| AIM OF THE EXERCISE |
For each line below that includes the string "install", show the whole line.

┌──

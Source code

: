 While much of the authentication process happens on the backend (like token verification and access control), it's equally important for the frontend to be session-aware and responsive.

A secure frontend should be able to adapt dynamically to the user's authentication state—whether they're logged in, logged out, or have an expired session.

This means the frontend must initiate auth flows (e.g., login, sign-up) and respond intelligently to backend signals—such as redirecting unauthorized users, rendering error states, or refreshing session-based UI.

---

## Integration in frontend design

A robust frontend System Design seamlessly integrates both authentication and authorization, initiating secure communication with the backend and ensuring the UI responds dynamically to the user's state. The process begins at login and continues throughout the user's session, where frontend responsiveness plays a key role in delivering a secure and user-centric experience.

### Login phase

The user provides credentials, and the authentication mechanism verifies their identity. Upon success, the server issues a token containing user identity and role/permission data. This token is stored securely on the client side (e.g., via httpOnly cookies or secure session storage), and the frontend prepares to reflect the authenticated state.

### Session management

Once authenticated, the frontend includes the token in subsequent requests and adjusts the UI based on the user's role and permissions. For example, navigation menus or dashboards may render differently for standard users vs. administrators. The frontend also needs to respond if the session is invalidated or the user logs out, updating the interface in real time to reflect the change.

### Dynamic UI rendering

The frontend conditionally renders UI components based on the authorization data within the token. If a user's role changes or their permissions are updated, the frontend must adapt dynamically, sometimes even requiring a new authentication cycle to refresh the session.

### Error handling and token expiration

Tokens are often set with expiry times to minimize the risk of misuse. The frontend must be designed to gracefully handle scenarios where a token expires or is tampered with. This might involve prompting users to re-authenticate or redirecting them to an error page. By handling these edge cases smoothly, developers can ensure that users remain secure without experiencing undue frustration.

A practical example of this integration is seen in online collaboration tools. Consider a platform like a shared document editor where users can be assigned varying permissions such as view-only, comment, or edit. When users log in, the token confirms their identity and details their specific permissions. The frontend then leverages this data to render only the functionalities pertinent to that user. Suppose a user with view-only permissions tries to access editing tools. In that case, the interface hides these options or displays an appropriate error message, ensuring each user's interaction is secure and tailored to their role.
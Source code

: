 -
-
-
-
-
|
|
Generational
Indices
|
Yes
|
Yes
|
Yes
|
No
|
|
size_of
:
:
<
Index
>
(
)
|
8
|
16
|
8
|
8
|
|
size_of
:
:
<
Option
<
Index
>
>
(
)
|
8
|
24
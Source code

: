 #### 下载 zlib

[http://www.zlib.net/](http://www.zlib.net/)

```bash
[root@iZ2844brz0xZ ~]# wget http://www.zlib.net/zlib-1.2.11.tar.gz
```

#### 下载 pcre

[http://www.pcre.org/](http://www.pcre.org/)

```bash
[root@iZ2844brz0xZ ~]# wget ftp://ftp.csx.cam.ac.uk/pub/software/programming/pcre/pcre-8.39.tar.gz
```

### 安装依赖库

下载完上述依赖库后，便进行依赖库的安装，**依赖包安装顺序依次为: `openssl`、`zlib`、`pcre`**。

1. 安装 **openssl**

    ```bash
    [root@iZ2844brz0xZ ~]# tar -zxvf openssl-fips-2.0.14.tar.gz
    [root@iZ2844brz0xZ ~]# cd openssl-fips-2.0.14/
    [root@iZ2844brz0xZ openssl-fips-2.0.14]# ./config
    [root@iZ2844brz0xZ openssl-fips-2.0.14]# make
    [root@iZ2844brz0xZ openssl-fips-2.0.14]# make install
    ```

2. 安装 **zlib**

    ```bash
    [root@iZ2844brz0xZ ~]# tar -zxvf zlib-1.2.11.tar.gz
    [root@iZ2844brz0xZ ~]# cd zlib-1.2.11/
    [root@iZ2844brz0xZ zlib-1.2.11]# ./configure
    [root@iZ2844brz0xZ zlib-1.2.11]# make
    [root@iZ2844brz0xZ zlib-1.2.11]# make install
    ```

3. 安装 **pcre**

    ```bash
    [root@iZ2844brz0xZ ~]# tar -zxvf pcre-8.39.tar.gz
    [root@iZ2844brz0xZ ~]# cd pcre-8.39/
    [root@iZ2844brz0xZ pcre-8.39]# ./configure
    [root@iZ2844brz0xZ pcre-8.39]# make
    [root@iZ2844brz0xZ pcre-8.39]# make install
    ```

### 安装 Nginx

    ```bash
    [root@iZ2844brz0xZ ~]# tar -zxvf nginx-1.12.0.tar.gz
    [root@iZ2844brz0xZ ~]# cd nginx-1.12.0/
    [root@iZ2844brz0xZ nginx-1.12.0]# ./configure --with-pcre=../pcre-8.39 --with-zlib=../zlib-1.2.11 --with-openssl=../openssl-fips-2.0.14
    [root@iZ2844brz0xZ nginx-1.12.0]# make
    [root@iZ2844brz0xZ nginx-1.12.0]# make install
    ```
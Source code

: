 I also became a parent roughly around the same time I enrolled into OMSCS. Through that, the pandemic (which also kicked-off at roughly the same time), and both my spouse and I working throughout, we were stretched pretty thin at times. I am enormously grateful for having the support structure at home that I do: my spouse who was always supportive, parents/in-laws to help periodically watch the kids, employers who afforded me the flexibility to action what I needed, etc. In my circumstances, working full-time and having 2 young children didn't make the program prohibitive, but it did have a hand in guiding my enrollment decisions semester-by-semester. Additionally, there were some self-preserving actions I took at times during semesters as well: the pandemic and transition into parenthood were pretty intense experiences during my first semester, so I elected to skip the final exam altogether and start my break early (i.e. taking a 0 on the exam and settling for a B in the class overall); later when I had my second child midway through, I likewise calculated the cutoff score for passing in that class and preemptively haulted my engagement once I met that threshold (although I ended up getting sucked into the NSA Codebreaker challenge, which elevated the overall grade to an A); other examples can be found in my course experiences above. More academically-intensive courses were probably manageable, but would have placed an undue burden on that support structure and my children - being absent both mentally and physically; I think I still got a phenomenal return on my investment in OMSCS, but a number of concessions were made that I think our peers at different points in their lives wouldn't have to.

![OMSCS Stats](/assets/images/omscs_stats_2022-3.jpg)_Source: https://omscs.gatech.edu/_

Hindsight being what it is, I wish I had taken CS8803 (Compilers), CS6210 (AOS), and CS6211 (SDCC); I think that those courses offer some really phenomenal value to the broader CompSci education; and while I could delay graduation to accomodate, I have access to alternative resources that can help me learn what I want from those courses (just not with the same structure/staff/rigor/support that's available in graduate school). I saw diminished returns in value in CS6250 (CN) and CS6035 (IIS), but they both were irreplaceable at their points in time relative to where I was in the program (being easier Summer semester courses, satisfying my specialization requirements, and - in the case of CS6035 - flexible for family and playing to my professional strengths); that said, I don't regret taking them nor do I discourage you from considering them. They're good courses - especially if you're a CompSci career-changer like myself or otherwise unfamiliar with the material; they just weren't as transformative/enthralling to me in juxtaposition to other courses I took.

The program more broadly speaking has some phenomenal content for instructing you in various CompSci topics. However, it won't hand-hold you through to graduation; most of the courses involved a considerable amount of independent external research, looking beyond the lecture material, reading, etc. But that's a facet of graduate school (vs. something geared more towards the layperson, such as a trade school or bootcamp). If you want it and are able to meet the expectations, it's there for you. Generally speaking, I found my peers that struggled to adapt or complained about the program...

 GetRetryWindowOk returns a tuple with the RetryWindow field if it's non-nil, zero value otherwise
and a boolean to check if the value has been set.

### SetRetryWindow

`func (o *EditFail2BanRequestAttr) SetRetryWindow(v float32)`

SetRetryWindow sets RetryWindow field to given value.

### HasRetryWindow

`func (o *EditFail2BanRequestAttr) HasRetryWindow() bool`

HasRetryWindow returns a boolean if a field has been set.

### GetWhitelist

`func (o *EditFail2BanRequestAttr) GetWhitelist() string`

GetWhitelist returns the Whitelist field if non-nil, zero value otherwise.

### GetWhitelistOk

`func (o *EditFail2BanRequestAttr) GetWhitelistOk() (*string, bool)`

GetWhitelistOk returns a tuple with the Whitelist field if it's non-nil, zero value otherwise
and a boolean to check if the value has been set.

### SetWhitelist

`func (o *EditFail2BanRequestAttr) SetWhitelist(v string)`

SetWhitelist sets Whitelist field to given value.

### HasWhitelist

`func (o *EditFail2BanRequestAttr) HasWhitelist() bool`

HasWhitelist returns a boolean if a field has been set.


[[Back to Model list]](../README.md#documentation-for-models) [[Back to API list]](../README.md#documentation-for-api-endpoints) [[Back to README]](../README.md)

└──

| RESPONSE TO THE EXERCISE |
    [root@iZ2844brz0xZ openssl-fips-2.0.14]# make install
    [root@iZ2844brz0xZ zlib-1.2.11]# make install
    [root@iZ2844brz0xZ pcre-8.39]# make install
    [root@iZ2844brz0xZ nginx-1.12.0]# make install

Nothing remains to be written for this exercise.